§ Assignment
A faithful copy of the data is what is wanted, minus any pictures.
*** Record excerpts Section Begins ***
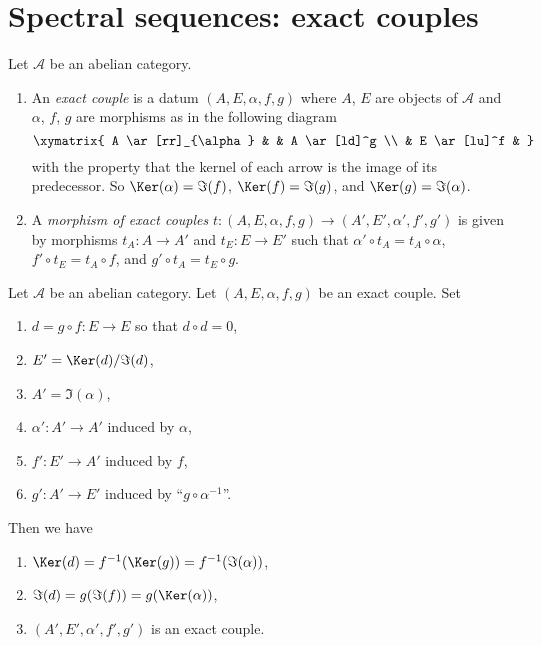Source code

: \section{Spectral sequences: exact couples}
\label{section-exact-couple}

\begin{definition}
\label{definition-exact-couple}
Let $\mathcal{A}$ be an abelian category.
\begin{enumerate}
\item An {\it exact couple} is a datum $(A, E, \alpha, f, g)$ where
$A$, $E$ are objects of $\mathcal{A}$ and $\alpha$, $f$, $g$
are morphisms as in the following diagram
$$
\xymatrix{
A \ar[rr]_{\alpha} & & A \ar[ld]^g \\
& E \ar[lu]^f &
}
$$
with the property that the kernel of each arrow is the image
of its predecessor. So $\Ker(\alpha) = \Im(f)$,
$\Ker(f) = \Im(g)$, and $\Ker(g) = \Im(\alpha)$.
\item A {\it morphism of exact couples}
$t : (A, E, \alpha, f, g) \to (A', E', \alpha', f', g')$
is given by morphisms $t_A : A \to A'$ and
$t_E : E \to E'$ such that
$\alpha' \circ t_A = t_A \circ \alpha$,
$f' \circ t_E = t_A \circ f$, and
$g' \circ t_A = t_E \circ g$.
\end{enumerate}
\end{definition}

\begin{lemma}
\label{lemma-derived-exact-couple}
Let $\mathcal{A}$ be an abelian category.
Let $(A, E, \alpha, f, g)$ be an exact couple.
Set
\begin{enumerate}
\item $d = g \circ f : E \to E$ so that $d \circ d = 0$,
\item $E' = \Ker(d)/\Im(d)$,
\item $A' = \Im(\alpha)$,
\item $\alpha' : A' \to A'$ induced by $\alpha$,
\item $f' : E' \to A'$ induced by $f$,
\item $g' : A' \to E'$ induced by ``$g \circ \alpha^{-1}$''.
\end{enumerate}
Then we have
\begin{enumerate}
\item $\Ker(d) = f^{-1}(\Ker(g)) = f^{-1}(\Im(\alpha))$,
\item $\Im(d) = g(\Im(f)) = g(\Ker(\alpha))$,
\item $(A', E', \alpha', f', g')$ is an exact couple.
\end{enumerate}
\end{lemma}

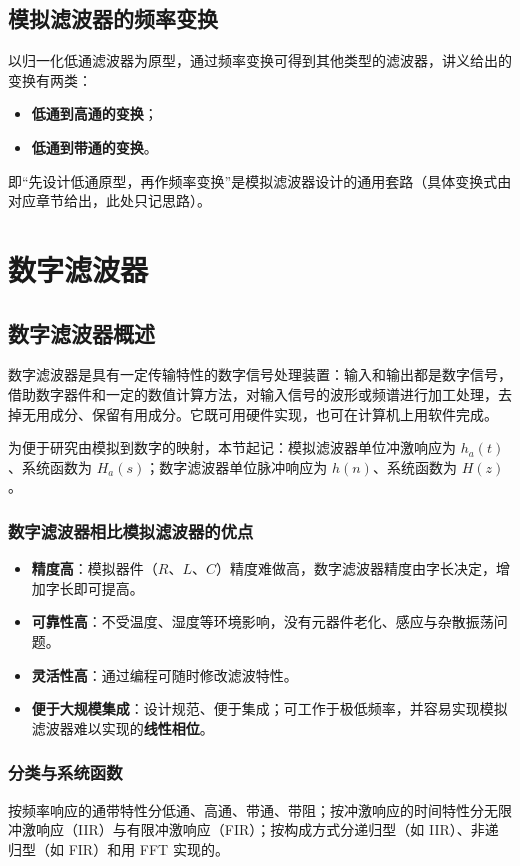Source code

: \subsection{模拟滤波器的频率变换}
以归一化低通滤波器为原型，通过频率变换可得到其他类型的滤波器，讲义给出的变换有两类：
\begin{itemize}
\item \textbf{低通到高通的变换}；
\item \textbf{低通到带通的变换}。
\end{itemize}
即“先设计低通原型，再作频率变换”是模拟滤波器设计的通用套路（具体变换式由对应章节给出，此处只记思路）。

\section{数字滤波器}

\subsection{数字滤波器概述}
数字滤波器是具有一定传输特性的数字信号处理装置：输入和输出都是数字信号，借助数字器件和一定的数值计算方法，对输入信号的波形或频谱进行加工处理，去掉无用成分、保留有用成分。它既可用硬件实现，也可在计算机上用软件完成。

为便于研究由模拟到数字的映射，本节起记：模拟滤波器单位冲激响应为 $h_a(t)$、系统函数为 $H_a(s)$；数字滤波器单位脉冲响应为 $h(n)$、系统函数为 $H(z)$。

\subsubsection{数字滤波器相比模拟滤波器的优点}
\begin{itemize}
\item \textbf{精度高}：模拟器件（$R$、$L$、$C$）精度难做高，数字滤波器精度由字长决定，增加字长即可提高。
\item \textbf{可靠性高}：不受温度、湿度等环境影响，没有元器件老化、感应与杂散振荡问题。
\item \textbf{灵活性高}：通过编程可随时修改滤波特性。
\item \textbf{便于大规模集成}：设计规范、便于集成；可工作于极低频率，并容易实现模拟滤波器难以实现的\textbf{线性相位}。
\end{itemize}

\subsubsection{分类与系统函数}
按频率响应的通带特性分低通、高通、带通、带阻；按冲激响应的时间特性分无限冲激响应（IIR）与有限冲激响应（FIR）；按构成方式分递归型（如 IIR）、非递归型（如 FIR）和用 FFT 实现的。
*** Record excerpts Section Ends ***
§ Response to this task
Source code

: \section{Spectral sequences: exact couples}
\label{section-exact-couple}

\begin{definition}
\label{definition-exact-couple}
Let $\mathcal{A}$ be an abelian category.
\begin{enumerate}
\item An {\it exact couple} is a datum $(A, E, \alpha, f, g)$ where
$A$, $E$ are objects of $\mathcal{A}$ and $\alpha$, $f$, $g$
are morphisms as in the following diagram
$$
\xymatrix{
A \ar[rr]_{\alpha} & & A \ar[ld]^g \\
& E \ar[lu]^f &
}
$$
with the property that the kernel of each arrow is the image
of its predecessor. So $\Ker(\alpha) = \Im(f)$,
$\Ker(f) = \Im(g)$, and $\Ker(g) = \Im(\alpha)$.
\item A {\it morphism of exact couples}
$t : (A, E, \alpha, f, g) \to (A', E', \alpha', f', g')$
is given by morphisms $t_A : A \to A'$ and
$t_E : E \to E'$ such that
$\alpha' \circ t_A = t_A \circ \alpha$,
$f' \circ t_E = t_A \circ f$, and
$g' \circ t_A = t_E \circ g$.
\end{enumerate}
\end{definition}

\begin{lemma}
\label{lemma-derived-exact-couple}
Let $\mathcal{A}$ be an abelian category.
Let $(A, E, \alpha, f, g)$ be an exact couple.
Set
\begin{enumerate}
\item $d = g \circ f : E \to E$ so that $d \circ d = 0$,
\item $E' = \Ker(d)/\Im(d)$,
\item $A' = \Im(\alpha)$,
\item $\alpha' : A' \to A'$ induced by $\alpha$,
\item $f' : E' \to A'$ induced by $f$,
\item $g' : A' \to E'$ induced by ``$g \circ \alpha^{-1}$''.
\end{enumerate}
Then we have
\begin{enumerate}
\item $\Ker(d) = f^{-1}(\Ker(g)) = f^{-1}(\Im(\alpha))$,
\item $\Im(d) = g(\Im(f)) = g(\Ker(\alpha))$,
\item $(A', E', \alpha', f', g')$ is an exact couple.
\end{enumerate}
\end{lemma}

Source code

: \subsection{模拟滤波器的频率变换}
以归一化低通滤波器为原型，通过频率变换可得到其他类型的滤波器，讲义给出的变换有两类：
\begin{itemize}
\item \textbf{低通到高通的变换}；
\item \textbf{低通到带通的变换}。
\end{itemize}
即“先设计低通原型，再作频率变换”是模拟滤波器设计的通用套路（具体变换式由对应章节给出，此处只记思路）。

\section{数字滤波器}

\subsection{数字滤波器概述}
数字滤波器是具有一定传输特性的数字信号处理装置：输入和输出都是数字信号，借助数字器件和一定的数值计算方法，对输入信号的波形或频谱进行加工处理，去掉无用成分、保留有用成分。它既可用硬件实现，也可在计算机上用软件完成。

为便于研究由模拟到数字的映射，本节起记：模拟滤波器单位冲激响应为 $h_a(t)$、系统函数为 $H_a(s)$；数字滤波器单位脉冲响应为 $h(n)$、系统函数为 $H(z)$。

\subsubsection{数字滤波器相比模拟滤波器的优点}
\begin{itemize}
\item \textbf{精度高}：模拟器件（$R$、$L$、$C$）精度难做高，数字滤波器精度由字长决定，增加字长即可提高。
\item \textbf{可靠性高}：不受温度、湿度等环境影响，没有元器件老化、感应与杂散振荡问题。
\item \textbf{灵活性高}：通过编程可随时修改滤波特性。
\item \textbf{便于大规模集成}：设计规范、便于集成；可工作于极低频率，并容易实现模拟滤波器难以实现的\textbf{线性相位}。
\end{itemize}

\subsubsection{分类与系统函数}
按频率响应的通带特性分低通、高通、带通、带阻；按冲激响应的时间特性分无限冲激响应（IIR）与有限冲激响应（FIR）；按构成方式分递归型（如 IIR）、非递归型（如 FIR）和用 FFT 实现的。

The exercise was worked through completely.